Actress Teri Garr, who began her career as a background go-go dancer in such 60s cinematic classics as Pajama Party and Clambake, got her big break with “Assignment: Earth.” However, she hesitates to discuss her time on Star Trek to this day.
The reason: the skirt she wore.

According to Herb Solow and Robert Justman’s Inside Star Trek: The Real Story, the costume designed by William Ware Theiss for Garr’s Roberta Lincoln was originally more modest. It was, after all, supposed to be our introduction to a character that would co-star in the Gary Seven spinoff.
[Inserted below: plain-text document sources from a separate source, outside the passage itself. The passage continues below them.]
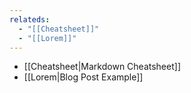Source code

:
 ```yaml
---
relateds:
  - "[[Cheatsheet]]"
  - "[[Lorem]]"
---
```


- [[Cheatsheet|Markdown Cheatsheet]]
- [[Lorem|Blog Post Example]]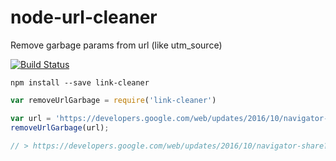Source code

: # node-url-cleaner

Remove garbage params from url (like utm_source)

[![Build Status](https://travis-ci.org/andre487/node-link-cleaner.svg?branch=master)](https://travis-ci.org/andre487/node-link-cleaner)

```
npm install --save link-cleaner
```

```js
var removeUrlGarbage = require('link-cleaner')

var url = 'https://developers.google.com/web/updates/2016/10/navigator-share?foo=bar&utm_source=feed&utm_medium=feed&utm_campaign=updates_feed&from=rss'
removeUrlGarbage(url);

// > https://developers.google.com/web/updates/2016/10/navigator-share?foo=bar 
```
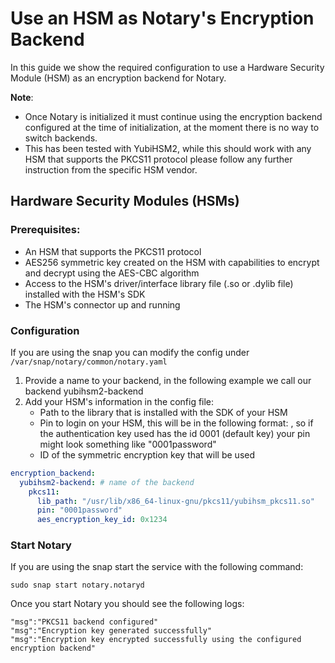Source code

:# Use an HSM as Notary's Encryption Backend

In this guide we show the required configuration to use a Hardware Security Module (HSM) as an encryption backend for Notary.

**Note**: 
- Once Notary is initialized it must continue using the encryption backend configured at the time of initialization, at the moment there is no way to switch backends.
- This has been tested with YubiHSM2, while this should work with any HSM that supports the PKCS11 protocol please follow any further instruction from the specific HSM vendor.

## Hardware Security Modules (HSMs)

### Prerequisites:
- An HSM that supports the PKCS11 protocol
- AES256 symmetric key created on the HSM with capabilities to encrypt and decrypt using the AES-CBC algorithm
- Access to the HSM's driver/interface library file (.so or .dylib file) installed with the HSM's SDK
- The HSM's connector up and running

### Configuration
If you are using the snap you can modify the config under `/var/snap/notary/common/notary.yaml`
1. Provide a name to your backend, in the following example we call our backend yubihsm2-backend
2. Add your HSM's information in the config file:
   - Path to the library that is installed with the SDK of your HSM
   - Pin to login on your HSM, this will be in the following format: <auth key id><password>, so if the authentication key used has the id 0001 (default key) your pin might look something like "0001password"
   - ID of the symmetric encryption key that will be used

```yaml
encryption_backend:
  yubihsm2-backend: # name of the backend
    pkcs11:
      lib_path: "/usr/lib/x86_64-linux-gnu/pkcs11/yubihsm_pkcs11.so"
      pin: "0001password"
      aes_encryption_key_id: 0x1234
```

### Start Notary
If you are using the snap start the service with the following command:
```shell
sudo snap start notary.notaryd
```
Once you start Notary you should see the following logs:
```
"msg":"PKCS11 backend configured"
"msg":"Encryption key generated successfully"
"msg":"Encryption key encrypted successfully using the configured encryption backend"

```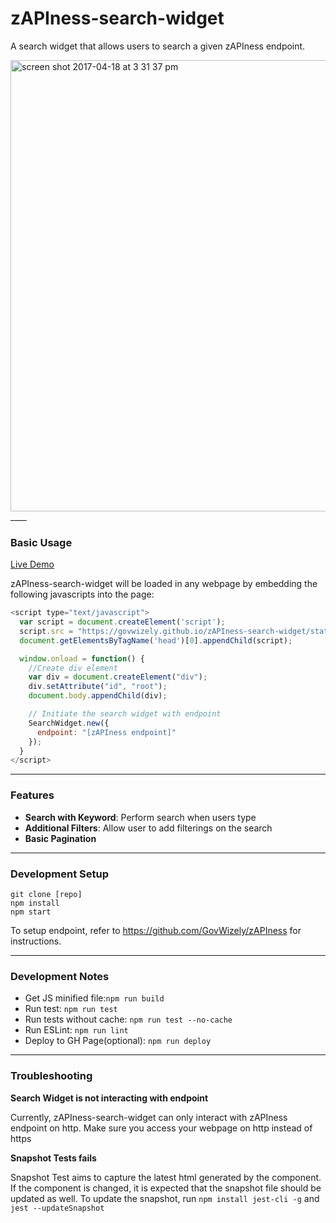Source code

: # zAPIness-search-widget

A search widget that allows users to search a given zAPIness endpoint.

<img width="722" alt="screen shot 2017-04-18 at 3 31 37 pm" src="https://cloud.githubusercontent.com/assets/21019282/25119298/2bbd6b3e-244c-11e7-874b-310ddff36431.png">
____


### Basic Usage

[Live Demo](http://zapi-widget.herokuapp.com/)

zAPIness-search-widget will be loaded in any webpage by embedding the following javascripts into the page:

```javascript
<script type="text/javascript">
  var script = document.createElement('script');
  script.src = "https://govwizely.github.io/zAPIness-search-widget/static/js/main.fdfe92ee.js";
  document.getElementsByTagName('head')[0].appendChild(script);

  window.onload = function() {
    //Create div element
    var div = document.createElement("div");
    div.setAttribute("id", "root");
    document.body.appendChild(div);

    // Initiate the search widget with endpoint
    SearchWidget.new({
      endpoint: "[zAPIness endpoint]"
    });
  }
</script>
```

---

### Features

* __Search with Keyword__: Perform search when users type
* __Additional Filters__: Allow user to add filterings on the search
* __Basic Pagination__

___

### Development Setup

```
git clone [repo]
npm install
npm start
```

To setup endpoint, refer to https://github.com/GovWizely/zAPIness for instructions.
___

### Development Notes

* Get JS minified file:```npm run build```
* Run test: ```npm run test```
* Run tests without cache: ```npm run test --no-cache```
* Run ESLint: ```npm run lint```
* Deploy to GH Page(optional): ```npm run deploy```

___

### Troubleshooting

__Search Widget is not interacting with endpoint__

Currently, zAPIness-search-widget can only interact with zAPIness endpoint on http. Make sure you access your webpage on http instead of https

__Snapshot Tests fails__

Snapshot Test aims to capture the latest html generated by the component. If the component is changed, it is expected that the snapshot file should be updated as well. To update the snapshot, run ```npm install jest-cli -g``` and ```jest --updateSnapshot```
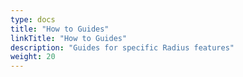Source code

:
 ```yaml
---
type: docs
title: "How to Guides"
linkTitle: "How to Guides"
description: "Guides for specific Radius features"
weight: 20
---
```


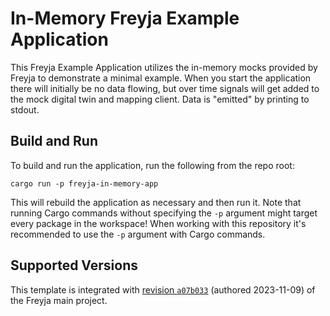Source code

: # In-Memory Freyja Example Application

This Freyja Example Application utilizes the in-memory mocks provided by Freyja to demonstrate a minimal example. When you start the application there will initially be no data flowing, but over time signals will get added to the mock digital twin and mapping client. Data is "emitted" by printing to stdout.

## Build and Run

To build and run the application, run the following from the repo root:

```shell
cargo run -p freyja-in-memory-app
```

This will rebuild the application as necessary and then run it. Note that running Cargo commands without specifying the `-p` argument might target every package in the workspace! When working with this repository it's recommended to use the `-p` argument with Cargo commands.

## Supported Versions

This template is integrated with [revision `a07b033`](https://github.com/eclipse-ibeji/freyja/commit/a07b03349d23b14d0c215ace341e05d9e4e5195e) (authored 2023-11-09) of the Freyja main project.
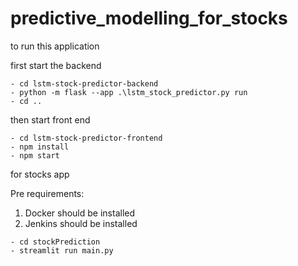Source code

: # predictive_modelling_for_stocks


to run this application

first start the backend
``````
- cd lstm-stock-predictor-backend
- python -m flask --app .\lstm_stock_predictor.py run
- cd .. 
``````
then start front end
``````
- cd lstm-stock-predictor-frontend
- npm install
- npm start
``````



for stocks app

Pre requirements:
1. Docker should be installed
2. Jenkins should be installed

```
- cd stockPrediction
- streamlit run main.py 
```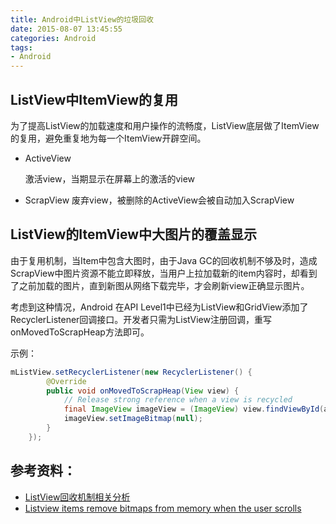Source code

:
 ```yaml
---
title: Android中ListView的垃圾回收
date: 2015-08-07 13:45:55
categories: Android
tags:
- Android
---
```


## ListView中ItemView的复用

为了提高ListView的加载速度和用户操作的流畅度，ListView底层做了ItemView的复用，避免重复地为每一个ItemView开辟空间。

- ActiveView
  
  激活view，当期显示在屏幕上的激活的view
- ScrapView
  废弃view，被删除的ActiveView会被自动加入ScrapView
  
## ListView的ItemView中大图片的覆盖显示

由于复用机制，当Item中包含大图时，由于Java GC的回收机制不够及时，造成ScrapView中图片资源不能立即释放，当用户上拉加载新的item内容时，却看到了之前加载的图片，直到新图从网络下载完毕，才会刷新view正确显示图片。

考虑到这种情况，Android 在API Level1中已经为ListView和GridView添加了RecyclerListener回调接口。开发者只需为ListView注册回调，重写onMovedToScrapHeap方法即可。

示例：

```Java
mListView.setRecyclerListener(new RecyclerListener() {
        @Override
        public void onMovedToScrapHeap(View view) {
            // Release strong reference when a view is recycled
            final ImageView imageView = (ImageView) view.findViewById(android.R.id.icon);
            imageView.setImageBitmap(null);
        }
    });
```


## 参考资料：
- [ListView回收机制相关分析](http://www.cnblogs.com/qiengo/p/3628235.html)
- [Listview items remove bitmaps from memory when the user scrolls](http://stackoverflow.com/questions/14238532/listview-items-remove-bitmaps-from-memory-when-the-user-scrolls)
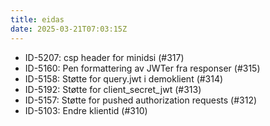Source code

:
 ```yaml
---
title: eidas
date: 2025-03-21T07:03:15Z
---
```

- ID-5207: csp header for minidsi (#317)
- ID-5160: Pen formattering av JWTer fra responser (#315)
- ID-5158: Støtte for query.jwt i demoklient (#314)
- ID-5192: Støtte for client_secret_jwt (#313)
- ID-5157: Støtte for pushed authorization requests (#312)
- ID-5103: Endre klientid (#310)

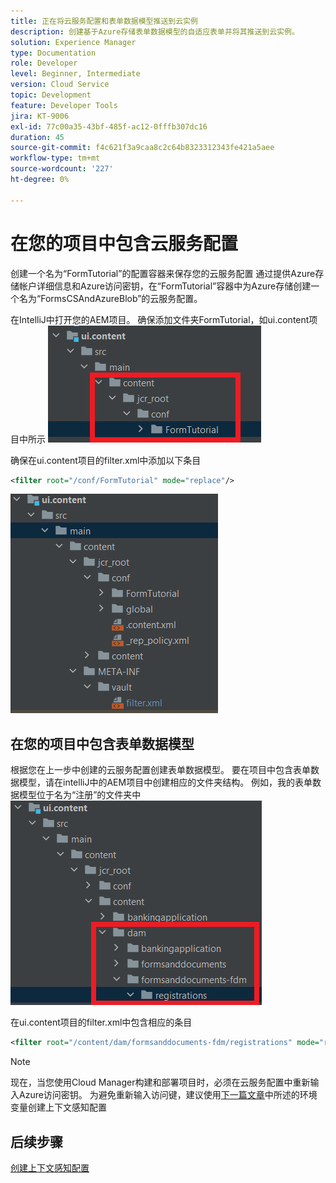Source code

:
 ```yaml
---
title: 正在将云服务配置和表单数据模型推送到云实例
description: 创建基于Azure存储表单数据模型的自适应表单并将其推送到云实例。
solution: Experience Manager
type: Documentation
role: Developer
level: Beginner, Intermediate
version: Cloud Service
topic: Development
feature: Developer Tools
jira: KT-9006
exl-id: 77c00a35-43bf-485f-ac12-0fffb307dc16
duration: 45
source-git-commit: f4c621f3a9caa8c2c64b8323312343fe421a5aee
workflow-type: tm+mt
source-wordcount: '227'
ht-degree: 0%

---
```


# 在您的项目中包含云服务配置

创建一个名为“FormTutorial”的配置容器来保存您的云服务配置
通过提供Azure存储帐户详细信息和Azure访问密钥，在“FormTutorial”容器中为Azure存储创建一个名为“FormsCSAndAzureBlob”的云服务配置。

在IntelliJ中打开您的AEM项目。 确保添加文件夹FormTutorial，如ui.content项目中所示
![云服务配置](assets/cloud-services-configuration.png)

确保在ui.content项目的filter.xml中添加以下条目

```xml
<filter root="/conf/FormTutorial" mode="replace"/>
```

![filter-xml](assets/ui-content-filter.png)

## 在您的项目中包含表单数据模型

根据您在上一步中创建的云服务配置创建表单数据模型。 要在项目中包含表单数据模型，请在intelliJ中的AEM项目中创建相应的文件夹结构。 例如，我的表单数据模型位于名为“注册”的文件夹中
![fdm-content](assets/ui-content-fdm.png)

在ui.content项目的filter.xml中包含相应的条目

```xml
<filter root="/content/dam/formsanddocuments-fdm/registrations" mode="replace"/>
```


>[!NOTE]
>
>现在，当您使用Cloud Manager构建和部署项目时，必须在云服务配置中重新输入Azure访问密钥。 为避免重新输入访问键，建议使用[下一篇文章](./context-aware-fdm.md)中所述的环境变量创建上下文感知配置

## 后续步骤

[创建上下文感知配置](./context-aware-fdm.md)
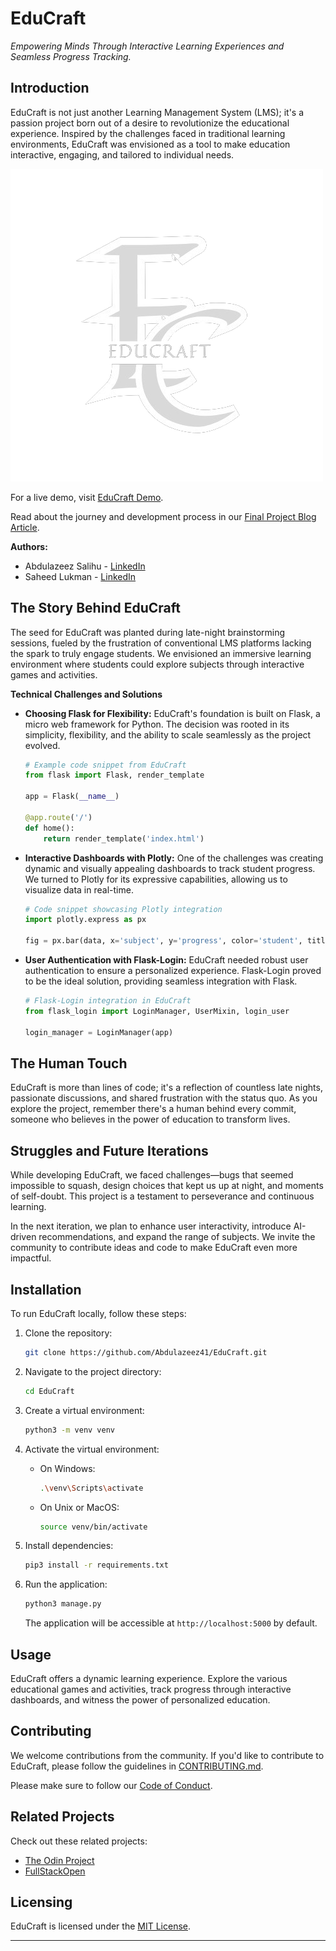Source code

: # EduCraft

_Empowering Minds Through Interactive Learning Experiences and Seamless Progress Tracking._

## Introduction

EduCraft is not just another Learning Management System (LMS); it's a passion project born out of a desire to revolutionize the educational experience. Inspired by the challenges faced in traditional learning environments, EduCraft was envisioned as a tool to make education interactive, engaging, and tailored to individual needs.

![EduCraft Screenshot](img/E.png)

For a live demo, visit [EduCraft Demo](https://www.educraft-demo.com).

Read about the journey and development process in our [Final Project Blog Article](https://www.educraft-blog.com).

**Authors:**

- Abdulazeez Salihu - [LinkedIn](https://www.linkedin.com/in/Abdulazeez/)
- Saheed Lukman - [LinkedIn](https://www.linkedin.com/in/Saheed/)

## The Story Behind EduCraft

The seed for EduCraft was planted during late-night brainstorming sessions, fueled by the frustration of conventional LMS platforms lacking the spark to truly engage students. We envisioned an immersive learning environment where students could explore subjects through interactive games and activities.

**Technical Challenges and Solutions**

- **Choosing Flask for Flexibility:**
  EduCraft's foundation is built on Flask, a micro web framework for Python. The decision was rooted in its simplicity, flexibility, and the ability to scale seamlessly as the project evolved.

  ```python
  # Example code snippet from EduCraft
  from flask import Flask, render_template

  app = Flask(__name__)

  @app.route('/')
  def home():
      return render_template('index.html')
  ```

- **Interactive Dashboards with Plotly:**
  One of the challenges was creating dynamic and visually appealing dashboards to track student progress. We turned to Plotly for its expressive capabilities, allowing us to visualize data in real-time.

  ```python
  # Code snippet showcasing Plotly integration
  import plotly.express as px

  fig = px.bar(data, x='subject', y='progress', color='student', title='Student Progress Overview')
  ```

- **User Authentication with Flask-Login:**
  EduCraft needed robust user authentication to ensure a personalized experience. Flask-Login proved to be the ideal solution, providing seamless integration with Flask.

  ```python
  # Flask-Login integration in EduCraft
  from flask_login import LoginManager, UserMixin, login_user

  login_manager = LoginManager(app)
  ```

## The Human Touch

EduCraft is more than lines of code; it's a reflection of countless late nights, passionate discussions, and shared frustration with the status quo. As you explore the project, remember there's a human behind every commit, someone who believes in the power of education to transform lives.

## Struggles and Future Iterations

While developing EduCraft, we faced challenges—bugs that seemed impossible to squash, design choices that kept us up at night, and moments of self-doubt. This project is a testament to perseverance and continuous learning.

In the next iteration, we plan to enhance user interactivity, introduce AI-driven recommendations, and expand the range of subjects. We invite the community to contribute ideas and code to make EduCraft even more impactful.

## Installation

To run EduCraft locally, follow these steps:

1. Clone the repository:

   ```bash
   git clone https://github.com/Abdulazeez41/EduCraft.git
   ```

2. Navigate to the project directory:

   ```bash
   cd EduCraft
   ```

3. Create a virtual environment:

   ```bash
   python3 -m venv venv
   ```

4. Activate the virtual environment:

   - On Windows:

     ```bash
     .\venv\Scripts\activate
     ```

   - On Unix or MacOS:

     ```bash
     source venv/bin/activate
     ```

5. Install dependencies:

   ```bash
   pip3 install -r requirements.txt
   ```

6. Run the application:

   ```bash
   python3 manage.py
   ```

   The application will be accessible at `http://localhost:5000` by default.

## Usage

EduCraft offers a dynamic learning experience. Explore the various educational games and activities, track progress through interactive dashboards, and witness the power of personalized education.

## Contributing

We welcome contributions from the community. If you'd like to contribute to EduCraft, please follow the guidelines in [CONTRIBUTING.md](CONTRIBUTING.md).

Please make sure to follow our [Code of Conduct](CODE_OF_CONDUCT.md).

## Related Projects

Check out these related projects:

- [The Odin Project](https://github.com/TheOdinProject/theodinproject)
- [FullStackOpen](https://github.com/fullstackopen-2021/fullstackopen-2021)

## Licensing

EduCraft is licensed under the [MIT License](LICENSE).

---
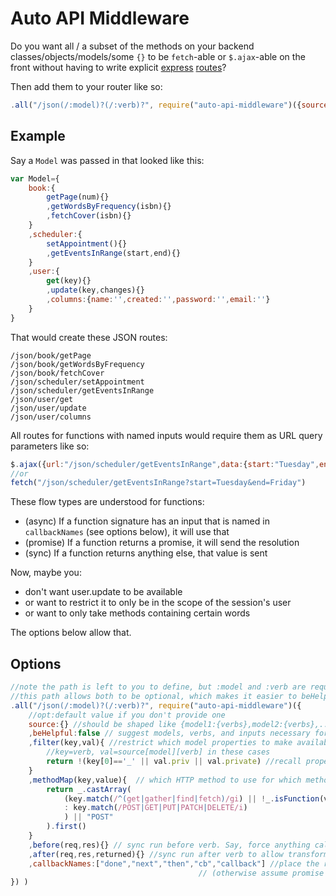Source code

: # Auto API Middleware

Do you want all / a subset of the methods on your backend classes/objects/models/some `{}` to be `fetch`-able or `$.ajax`-able on the front without having to write explicit [express](https://github.com/expressjs/express) [routes](http://expressjs.com/en/guide/routing.html)?

Then add them to your router like so:

```javascript
.all("/json(/:model)?(/:verb)?", require("auto-api-middleware")({source:Model}) )
```

## Example
Say a `Model` was passed in that looked like this:

```javascript
var Model={
	book:{
		getPage(num){}
		,getWordsByFrequency(isbn){}
		,fetchCover(isbn){}
	}
	,scheduler:{
		setAppointment(){}
		,getEventsInRange(start,end){}
	}
	,user:{
		get(key){}
		,update(key,changes){}
		,columns:{name:'',created:'',password:'',email:''}
	}
}
```
That would create these JSON routes:
```
/json/book/getPage
/json/book/getWordsByFrequency
/json/book/fetchCover
/json/scheduler/setAppointment
/json/scheduler/getEventsInRange
/json/user/get
/json/user/update
/json/user/columns
```
All routes for functions with named inputs would require them as URL query parameters like so:

```javascript
$.ajax({url:"/json/scheduler/getEventsInRange",data:{start:"Tuesday",end:"Friday"}})
//or
fetch("/json/scheduler/getEventsInRange?start=Tuesday&end=Friday")
```

These flow types are understood for functions:
* (async) If a function signature has an input that is named in `callbackNames` (see options below), it will use that
* (promise) If a function returns a promise, it will send the resolution
* (sync) If a function returns anything else, that value is sent

Now, maybe you:
* don't want user.update to be available
* or want to restrict it to only be in the scope of the session's user
* or want to only take methods containing certain words

The options below allow that.

## Options
```javascript
//note the path is left to you to define, but :model and :verb are required somehow.
//this path allows both to be optional, which makes it easier to beHelpful
.all("/json(/:model)?(/:verb)?", require("auto-api-middleware")({
	//opt:default value if you don't provide one
	source:{} //should be shaped like {model1:{verbs},model2:{verbs},...}; compose as you'd like. Only take things at M.json.*?
	,beHelpful:false // suggest models, verbs, and inputs necessary for incomplete requests. Keep off in production.
	,filter(key,val){ //restrict which model properties to make available. Return truthy here to keep.
		//key=verb, val=source[model][verb] in these cases
		return !(key[0]=='_' || val.priv || val.private) //recall properties can be assigned to functions, if you want
	}
	,methodMap(key,value){  // which HTTP method to use for which methods.
		return _.castArray(
			(key.match(/^(get|gather|find|fetch)/gi) || !_.isFunction(value) ? "GET"
			: key.match(/POST|GET|PUT|PATCH|DELETE/i)
			) || "POST"
		).first()
	}
	,before(req,res){} // sync run before verb. Say, force anything called user_id to be the session's user_id...
	,after(req,res,returned){} //sync run after verb to allow transforms of returned value before responding
	,callbackNames:["done","next","then","cb","callback"] //place the res.send callback in the first input named one of these
										  // (otherwise assume promise or sync result)
}) )
```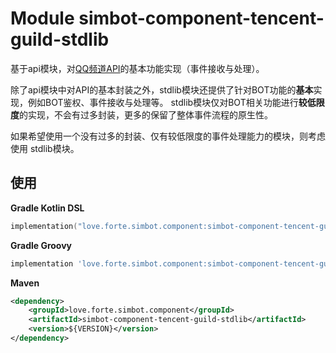 # Module simbot-component-tencent-guild-stdlib

基于api模块，对[QQ频道API](https://bot.q.qq.com/wiki/develop/api/)的基本功能实现（事件接收与处理）。

除了api模块中对API的基本封装之外，stdlib模块还提供了针对BOT功能的**基本**实现，例如BOT鉴权、事件接收与处理等。
stdlib模块仅对BOT相关功能进行**较低限度**的实现，不会有过多封装，更多的保留了整体事件流程的原生性。

如果希望使用一个没有过多的封装、仅有较低限度的事件处理能力的模块，则考虑使用 stdlib模块。

## 使用


**Gradle Kotlin DSL**

```kotlin
implementation("love.forte.simbot.component:simbot-component-tencent-guild-stdlib:$VERSION")
```

**Gradle Groovy**

```groovy
implementation 'love.forte.simbot.component:simbot-component-tencent-guild-stdlib:$VERSION'
```

**Maven**

```xml
<dependency>
    <groupId>love.forte.simbot.component</groupId>
    <artifactId>simbot-component-tencent-guild-stdlib</artifactId>
    <version>${VERSION}</version>
</dependency>
```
However, Gene Roddenberry, perhaps fearing that the show wouldn’t come back for a third season, was more hands-on than usual with the production. One of the things he was focused on: Roberta’s skirt. The Star Trek creator was repeatedly insistent that the hemline be raised, and what began as a thoroughly modern miniskirt became what amounted to a micro.
In her autobiography Speedbumps: Floor It Through Hollywood, the actress was circumspect about the whole situation, only writing the following about filming the role that got her career off the ground floor:
In Assignment: Earth Kirk and Spock travel back to Earth in the ‘60s in order to prevent World War III. I played Roberta Lincoln, a dippy secretary in a pink and orange costume in a very short skirt. Had the spin-off succeeded, I would have continued on as an earthling agent, working to preserve humanity. In a very short skirt. But it was not to be.